Monday, December 04, 2006

There’s No Such Thing as Too Much Love

So goes the popular Country song. At a recent meeting of the Loudoun County Board of Supervisors, the question of too much mixed-use development was raised. In my opinion “mixed-use” can be added to the list of things we can not get too much of.

Mixed-use development is not new. Downtown Leesburg is as mixed as it comes. Residences are built over shops. Leesburg was planned and built before the automobile during a time when you walked to work. Horse dung was the pollutant du jour, not exhaust fumes. As our country industrialized and the automobile replaced the horse tract housing development became the norm. The demand for housing and roads accelerated at a phenomenal rate after World War II when 16 million veterans returned home. The baby and housing boom was on. Bill Levitt understood the tidal wave of demand for housing and the market for large low cost housing developments. Roosevelt talked about the dream of a chicken in every pot and a car in every garage. Eisenhower introduced the Interstate Highway System. The idea of walking to shop and work was lost on everyone except those living in very dense urban cities like New York where a car just does not work very well.

In the mid 1960s developers began to see that the old mixed-use model could actually work in the modern world of mass transit and the automobile. Employees were attracted to companies with offices close to where they could work and shop. Robert E. Simon was one of the early visionaries and his dream took shape in the form of RESTON. Others like Jim Rouse conceived Columbia, Maryland, a self-contained planned community. Columbia, which in the 1960s was almost entirely rural farm land, has a population of over 90,000. Reston’s population exceeds 56,000. Reston Town Center has become the focal point for retail and commercial businesses as well as a cultural center hosting summer concerts and recreation, like ice skating, in the heart of the project.

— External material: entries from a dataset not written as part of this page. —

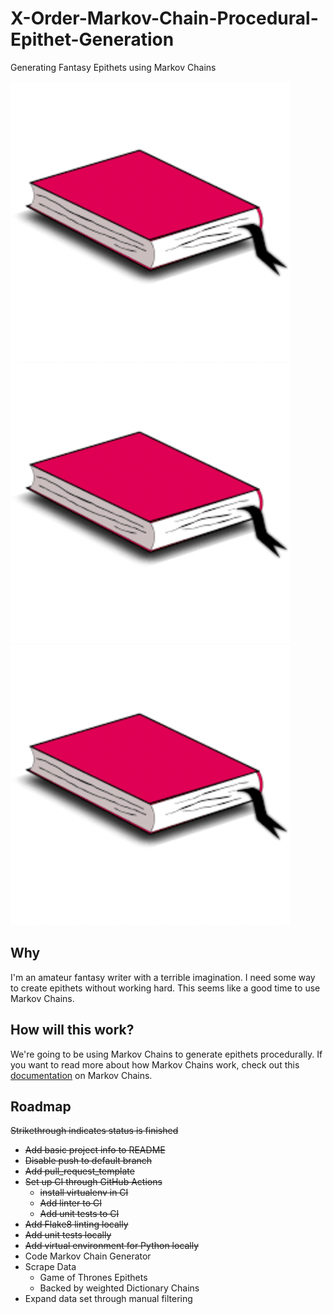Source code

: # X-Order-Markov-Chain-Procedural-Epithet-Generation
Generating Fantasy Epithets using Markov Chains

![book1](images/book.jpg)
![book2](images/book.jpeg)
![book3](images/book.png)

## Why
I'm an amateur fantasy writer with a terrible imagination. I need some way to create epithets without working hard. This seems like a good time to use Markov Chains.

## How will this work?
We're going to be using Markov Chains to generate epithets procedurally. If you want to read more about how Markov Chains work, check out this [documentation](http://pcg.wikidot.com/pcg-algorithm:markov-chain) on Markov Chains.



## Roadmap 
~~Strikethrough indicates status is finished~~
- ~~Add basic project info to README~~
- ~~Disable push to default branch~~
- ~~Add pull_request_template~~
- ~~Set up CI through GitHub Actions~~
	- ~~install virtualenv in CI~~
	- ~~Add linter to CI~~
	- ~~Add unit tests to CI~~
- ~~Add Flake8 linting locally~~
- ~~Add unit tests locally~~
- ~~Add virtual environment for Python locally~~
- Code Markov Chain Generator
- Scrape Data
	- Game of Thrones Epithets
	- Backed by weighted Dictionary Chains
- Expand data set through manual filtering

The Peterson Company watched this happen and developed Fairfax Corner at Fair Lakes, the Washingtonian Center in Gaithersburg, and has given rebirth to downtown Silver Spring. The newest Peterson project, National Harbor, is attracting literally Olympic fame.

So why aren’t our leaders more receptive when mixed-use projects like Village at Leesburg, One Loudoun, and Crosstrail are proposed? We should stop treating developers as devils. They have done more to improve our quality of life than government – local, state or federal. These developers deserve our support and encouragement not the negativism that they are confronted with at every turn.